Between soaring tuition payments and mounting student debt, middle class families all across New Hampshire are having a tough time putting their kids through college. And if Congress fails to act this week, it’s going to get even harder.
On July 1st, the fixed interest rate on subsidized Stafford loans is scheduled to double from 3.4 percent to 6.8 percent. If Congress doesn’t step in, thousands of Granite State students who rely on these loans will be forced to pay an average of $1,000 extra every year.
We can’t let that happen. At a time when a college education has never been more important – or expensive – the last thing Congress should do is put higher education even further out of reach for our young people.
Hardworking families across the country are already saddled with unprecedented levels of student loan debt. At more than $1 trillion, total student loan debt nationwide now tops credit card debt.

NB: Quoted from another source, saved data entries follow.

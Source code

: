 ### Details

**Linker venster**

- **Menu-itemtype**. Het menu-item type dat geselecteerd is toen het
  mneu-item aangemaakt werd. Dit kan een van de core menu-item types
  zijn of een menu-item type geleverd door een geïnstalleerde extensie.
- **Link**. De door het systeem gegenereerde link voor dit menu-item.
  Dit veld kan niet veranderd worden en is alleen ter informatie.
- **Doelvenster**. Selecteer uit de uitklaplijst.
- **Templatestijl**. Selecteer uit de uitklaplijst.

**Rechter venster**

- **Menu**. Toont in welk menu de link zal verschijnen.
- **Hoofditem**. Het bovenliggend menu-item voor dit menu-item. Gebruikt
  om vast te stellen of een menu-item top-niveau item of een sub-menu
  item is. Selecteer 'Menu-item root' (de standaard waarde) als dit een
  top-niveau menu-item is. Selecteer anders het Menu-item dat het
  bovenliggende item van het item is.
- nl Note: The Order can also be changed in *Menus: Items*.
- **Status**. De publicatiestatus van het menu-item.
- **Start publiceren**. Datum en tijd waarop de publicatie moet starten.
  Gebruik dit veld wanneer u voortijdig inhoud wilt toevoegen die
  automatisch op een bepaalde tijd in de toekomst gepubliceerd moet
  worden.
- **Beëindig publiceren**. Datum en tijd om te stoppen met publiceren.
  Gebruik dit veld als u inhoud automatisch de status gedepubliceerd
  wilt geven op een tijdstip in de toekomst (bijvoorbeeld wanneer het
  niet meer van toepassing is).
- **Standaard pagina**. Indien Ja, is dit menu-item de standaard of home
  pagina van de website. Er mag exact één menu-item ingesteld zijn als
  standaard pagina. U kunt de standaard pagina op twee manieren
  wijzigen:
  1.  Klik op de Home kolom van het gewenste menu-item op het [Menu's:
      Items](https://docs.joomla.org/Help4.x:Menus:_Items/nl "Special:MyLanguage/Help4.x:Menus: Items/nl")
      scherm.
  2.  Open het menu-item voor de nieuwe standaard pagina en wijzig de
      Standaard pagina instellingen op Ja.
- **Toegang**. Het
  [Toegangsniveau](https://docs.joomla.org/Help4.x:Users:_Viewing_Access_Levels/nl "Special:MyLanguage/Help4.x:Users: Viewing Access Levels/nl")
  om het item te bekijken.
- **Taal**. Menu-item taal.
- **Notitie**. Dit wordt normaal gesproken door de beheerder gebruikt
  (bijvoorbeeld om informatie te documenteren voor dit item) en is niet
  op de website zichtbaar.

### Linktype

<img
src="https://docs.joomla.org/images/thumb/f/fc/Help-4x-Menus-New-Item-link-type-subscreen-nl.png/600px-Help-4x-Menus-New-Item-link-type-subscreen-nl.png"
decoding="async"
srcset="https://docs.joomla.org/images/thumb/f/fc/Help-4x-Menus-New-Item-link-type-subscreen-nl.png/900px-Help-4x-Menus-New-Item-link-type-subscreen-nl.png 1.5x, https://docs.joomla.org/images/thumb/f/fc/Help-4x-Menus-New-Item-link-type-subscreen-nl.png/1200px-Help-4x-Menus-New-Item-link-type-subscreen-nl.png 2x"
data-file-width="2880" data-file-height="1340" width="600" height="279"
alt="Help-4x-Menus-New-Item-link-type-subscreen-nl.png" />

Here in New Hampshire, the outlook is especially bleak. Our students graduate from college with an average debt burden of more than $30,000, the highest of any state in the country. We want to be first in the nation, but not in student debt.
During student roundtables and a tele-town hall meeting with thousands of Granite Staters, I’ve heard from dozens of students, families, and educators who are deeply concerned about a rate hike.
I’ve spoken with students at Nashua Community College, River Valley Community College, and Plymouth State University who count on student loans to pay for their education and who know they will go on to graduate with staggering debt burdens.
I’ve heard from a grandmother in Salem who’s concerned for her grandson, who graduated from college in 2012 with a debt of more than $100,000.
I’ve talked to a middle class mother in Plymouth whose two sons – one a rising college senior, the other an entering freshman – are deeply disheartened by the level of debt they’ll need to take on to pay for their education.